Published reports said Carphone Warehouse would announce as soon as Tuesday that it would offer free broadband Internet access for customers who subscribe to its voice calling services, which are sold under the Talk Talk brand and include free unlimited calling.
Subsequent reports said both BSkyB, also known as Sky TV, and Virgin’s cable unit were weighing similar plans to roll out free or ultra low-cost broadband.
The services would be aimed at converting the last large groups of dial-up users onto higher-speed access options. The strategy is that high-speed access will lead these consumers to other high-end services that will be delivered over those faster pipelines to the Web, such as downloadable video, interactive gaming and at-home interactive shopping services, to name a few.
Carphone Warehouse has acknowledged that it is preparing to announce a major broadband initiative this week, but has given no details. Speculation about the move was fueled by a Merrill Lynch research note that said in part: “We think free broadband is on the way, pioneered by Carphone [Warehouse].”
The Reluctant Few
Despite consistent double-digit growth in both the U.S. and UK markets that has greatly reduced the number of dial-up users, many price-conscious consumers have clung to dial-up connections.
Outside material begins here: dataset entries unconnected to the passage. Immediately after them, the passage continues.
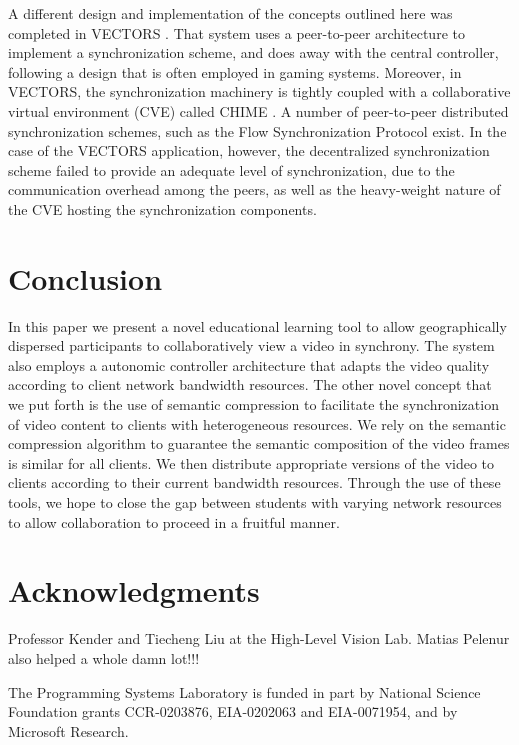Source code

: \documentclass{sig-alternate}
\begin{document}
A different design and implementation of the concepts outlined here
was completed in VECTORS \cite{VECTORS}.  That system uses a
peer-to-peer architecture to implement a synchronization scheme, and
does away with the central controller, following a design that is
often employed in gaming systems.  Moreover, in VECTORS, the
synchronization machinery is tightly coupled with a collaborative
virtual environment (CVE) called CHIME \cite{CHIME}.  A number of
peer-to-peer distributed synchronization schemes, such as the Flow
Synchronization Protocol \cite{FSP} exist.  In the case of the VECTORS
application, however, the decentralized synchronization scheme failed
to provide an adequate level of synchronization, due to the
communication overhead among the peers, as well as the heavy-weight
nature of the CVE hosting the synchronization components.

\section{Conclusion}

In this paper we present a novel educational learning tool to allow
geographically dispersed participants to collaboratively view a video
in synchrony.  The system also employs a autonomic controller
architecture that adapts the video quality according to client network
bandwidth resources.  The other novel concept that we put forth is the
use of semantic compression to facilitate the synchronization of
video content to clients with heterogeneous resources.  We rely on the
semantic compression algorithm to guarantee the semantic composition
of the video frames is similar for all clients.  We then distribute
appropriate versions of the video to clients according to their
current bandwidth resources.  Through the use of these tools, we hope
to close the gap between students with varying network resources to
allow collaboration to proceed in a fruitful manner.

\section{Acknowledgments}
Professor Kender and Tiecheng Liu at the High-Level Vision Lab.
Matias Pelenur also helped a whole damn lot!!!

The Programming Systems Laboratory is funded in part by National
Science Foundation grants CCR-0203876, EIA-0202063 and EIA-0071954,
and by Microsoft Research.




\end{document}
Having slower Web access all but cuts off those consumers to a wide range of digital services, with data-heavy activities such as downloading music — and, especially, video — all but off limits.
In the U.S., broadband penetration sped past the 50 percent mark by mid-2004, according to Nielsen//NetRatings. While slower growth rates have taken hold — the number of holdouts has now shrunk to just over 30 percent — Nielsen says some 95.5 million Americans are connected through high-speed Internet access points.
Broadband users are far more likely to be satisfied with their online experiences, as well, Nielsen//NetRatings Senior Director of Media Jon Gibs told the E-Commerce Times, which is helping drive the amount of time those users spend online higher.
“The always-on nature of a broadband connection allows the Internet to become more entrenched in consumers’ lives,” Gibs said.
The broadband usage spike also helped make video sites such as those from Yahoo, MSN and Google, among the fastest-growing on the Web, he added.
Jockeying for Position
Carphone Warehouse, an independent mobile retailer that has rapidly expanded its menu of telecoms services, has gained traction by bundling mobile and fixed-line telephone services.
If the approach has a ripple effect, with others joining the free or nearly free broadband push, it may force telecommunications companies to seek new approaches to finding revenue and profits from their broadband customers.
That move is already afoot, with network owners increasingly eager to partner up with content owners to deliver more services to end users, who will likely have a choice of where to buy their bundles of calling and entertainment services.
“Telecommunications companies always worry about cannibalizing their own revenue streams with lower priced alternatives,” telecom analyst Jeff Kagan told the E-Commerce Times. “Consumers will decide on more than just price, however.”
The free broadband gamut would coincide with the recent creation of what is being billed as the first quadruple-threat telecom provider, with the Virgin brand soon to offer mobile, fixed-line, high-speed Internet and TV service from a single source.